Плита повернулась в воздухе, отплыла куда надо.
— Как вас зовут?
— Зачем?
— Мы из газеты.
— Вася.
— А фамилия?
— Картошкин.
— Вы ташкентский?
— Да.
Подошел Усманов:
— Он молодец. Следующий дом будет сам собирать.
— Записала? — спросил фотограф девушку.
Кеша встал на место Усманова, подальше от них. Девушка записывала, усатенький щелкал, поворачиваясь туда-сюда. А когда пожали руку Усманову и ушли, с опаской пробираясь между болтающимися плитами и делая вид, что не боятся высоты, толстый Усманов, поджав живот, вытащил из-под фартука сигареты:
— Кури, Картошкин… Почему обманываешь?
Кеша закурил, перебросил цепи, чтобы не простаивали.
— Понимаете, Усманов…
— Зови «ты», — перебил тот. — Я старше тебя, у меня домов в Ташкенте в пять раз больше, чем детей, а детей, видел сколько? Но… я простой человек, вместе работаем. Зови «ты». Хоп?
— Хоп.
Хоп — это «хорошо».
— Зачем не свое имя говоришь?
— А какая разница?
— Твой дом. А напишут — Картошкин.
— Я прочел в газете… приехали в одну африканскую страну иностранцы — помогать пострадавшим от вулкана… Так они вовсе отказались свои имена называть. Помощники — и все… А я ведь не иностранец… Я дома. — Кеша подымил и опять затянулся покрепче. — А вообще-то уезжать мне надо, устал. Пропаду я здесь.

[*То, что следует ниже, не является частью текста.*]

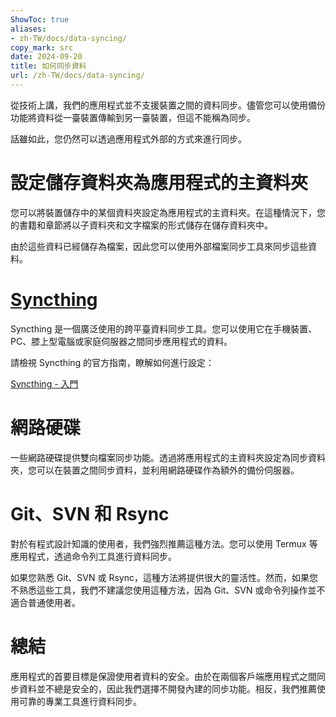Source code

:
 ```yaml
---
ShowToc: true
aliases:
- zh-TW/docs/data-syncing/
copy_mark: src
date: 2024-09-20
title: 如何同步資料
url: /zh-TW/docs/data-syncing/
---
```


從技術上講，我們的應用程式並不支援裝置之間的資料同步。儘管您可以使用備份功能將資料從一臺裝置傳輸到另一臺裝置，但這不能稱為同步。

話雖如此，您仍然可以透過應用程式外部的方式來進行同步。

# 設定儲存資料夾為應用程式的主資料夾

您可以將裝置儲存中的某個資料夾設定為應用程式的主資料夾。在這種情況下，您的書籍和章節將以子資料夾和文字檔案的形式儲存在儲存資料夾中。

由於這些資料已經儲存為檔案，因此您可以使用外部檔案同步工具來同步這些資料。

# [Syncthing](https://play.google.com/store/apps/details?id=com.nutomic.syncthingandroid)

Syncthing 是一個廣泛使用的跨平臺資料同步工具。您可以使用它在手機裝置、PC、膝上型電腦或家庭伺服器之間同步應用程式的資料。

請檢視 Syncthing 的官方指南，瞭解如何進行設定：

[Syncthing - 入門](https://docs.syncthing.net/intro/getting-started.html#getting-started)

# 網路硬碟

一些網路硬碟提供雙向檔案同步功能。透過將應用程式的主資料夾設定為同步資料夾，您可以在裝置之間同步資料，並利用網路硬碟作為額外的備份伺服器。

# Git、SVN 和 Rsync

對於有程式設計知識的使用者，我們強烈推薦這種方法。您可以使用 Termux 等應用程式，透過命令列工具進行資料同步。

如果您熟悉 Git、SVN 或 Rsync，這種方法將提供很大的靈活性。然而，如果您不熟悉這些工具，我們不建議您使用這種方法，因為 Git、SVN 或命令列操作並不適合普通使用者。

# 總結

應用程式的首要目標是保證使用者資料的安全。由於在兩個客戶端應用程式之間同步資料並不總是安全的，因此我們選擇不開發內建的同步功能。相反，我們推薦使用可靠的專業工具進行資料同步。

— Не пропадешь, — серьезно сказал Усманов. — Другую девушку найдем. В Ташкенте красавиц знаешь сколько?
Это он уже слышал.
— Знаю.
Бросил сигарету и засигналил крановщице одними пальцами, кончиком перчатки. Еще, еще… Стоп! Большая штука кран, а послушная… Плита повисла, принеся с собой крошечную заплатку тени.
— Дайте сигаретку, Усманов.
— Дай.
— Дай, ака.
— Вот так. Крепи угол. Я за тебя прямо постою… Моя спина отдохнет.
Курить все время хотелось, даже на жаре. А свои сигареты кончились. Оттого и кончились, что чадил. Сунул руку в карман за спичками, вытащил клочок из утренней газеты. Сегодня вырвал. Для деда. Пусть представит себе дед, как живет и чем дышит город, куда улетел внук Кешка за наследством. А этот клочок… не стоит посылать, пожалуй. Ну его к аллаху!
«Ташкентская прокуратура арестовала трех служащих горсовета за взятки при выдаче ордеров на новые квартиры. Все трое будут преданы суду».
Мастура вошла в палатку и обмерла. На чемодане между раскладушками желтел ванька-встанька. Пузатое, как яйцо, его тело вздрогнуло и закачалось, колокольчики сказали: трам-бам, трам-бам.
— Пять баллов, — коротко улыбнулась мать.
Мать шила, раскидав по раскладушке лоскуты ее платья. Мастура смотрела на ваньку-встаньку.
— Вы зачем его поставили, мама?
— Ночью, когда ты уходишь на аэродром, — сказала мать, — он сигналит мне о землетрясениях. Это слабый толчок. Примерь платье.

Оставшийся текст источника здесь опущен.